## Task brief
Reproduce exactly the lines from the one containing "[ Cionca S.]" through the last line of the records below, both included, and nothing else.

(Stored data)
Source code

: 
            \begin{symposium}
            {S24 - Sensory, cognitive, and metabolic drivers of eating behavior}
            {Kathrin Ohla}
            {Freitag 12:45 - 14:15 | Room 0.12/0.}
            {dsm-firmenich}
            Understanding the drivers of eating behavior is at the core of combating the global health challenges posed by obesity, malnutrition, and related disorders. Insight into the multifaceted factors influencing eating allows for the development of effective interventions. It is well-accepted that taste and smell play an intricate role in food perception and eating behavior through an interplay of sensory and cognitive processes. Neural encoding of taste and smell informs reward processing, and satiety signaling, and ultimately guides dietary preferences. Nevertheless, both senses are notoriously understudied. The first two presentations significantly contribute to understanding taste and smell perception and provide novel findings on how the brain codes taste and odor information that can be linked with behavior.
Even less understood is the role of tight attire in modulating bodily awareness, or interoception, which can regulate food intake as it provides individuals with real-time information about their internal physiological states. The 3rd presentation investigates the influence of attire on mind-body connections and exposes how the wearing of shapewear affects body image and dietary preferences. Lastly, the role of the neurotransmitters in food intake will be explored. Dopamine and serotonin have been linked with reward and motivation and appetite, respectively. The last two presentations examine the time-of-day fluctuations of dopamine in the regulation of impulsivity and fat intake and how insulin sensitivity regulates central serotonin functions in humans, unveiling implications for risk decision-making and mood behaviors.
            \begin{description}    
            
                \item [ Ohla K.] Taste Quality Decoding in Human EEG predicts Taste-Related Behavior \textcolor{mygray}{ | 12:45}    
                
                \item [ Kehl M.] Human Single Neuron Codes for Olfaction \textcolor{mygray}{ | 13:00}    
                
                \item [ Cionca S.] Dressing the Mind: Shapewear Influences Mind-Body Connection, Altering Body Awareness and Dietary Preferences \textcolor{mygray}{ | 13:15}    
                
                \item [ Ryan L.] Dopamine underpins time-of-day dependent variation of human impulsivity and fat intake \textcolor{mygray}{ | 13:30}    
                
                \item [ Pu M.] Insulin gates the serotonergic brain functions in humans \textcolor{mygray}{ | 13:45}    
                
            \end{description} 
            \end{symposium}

## Exercise response
                \item [ Cionca S.] Dressing the Mind: Shapewear Influences Mind-Body Connection, Altering Body Awareness and Dietary Preferences \textcolor{mygray}{ | 13:15}    
                
                \item [ Ryan L.] Dopamine underpins time-of-day dependent variation of human impulsivity and fat intake \textcolor{mygray}{ | 13:30}    
                
                \item [ Pu M.] Insulin gates the serotonergic brain functions in humans \textcolor{mygray}{ | 13:45}    
                
            \end{description} 
            \end{symposium}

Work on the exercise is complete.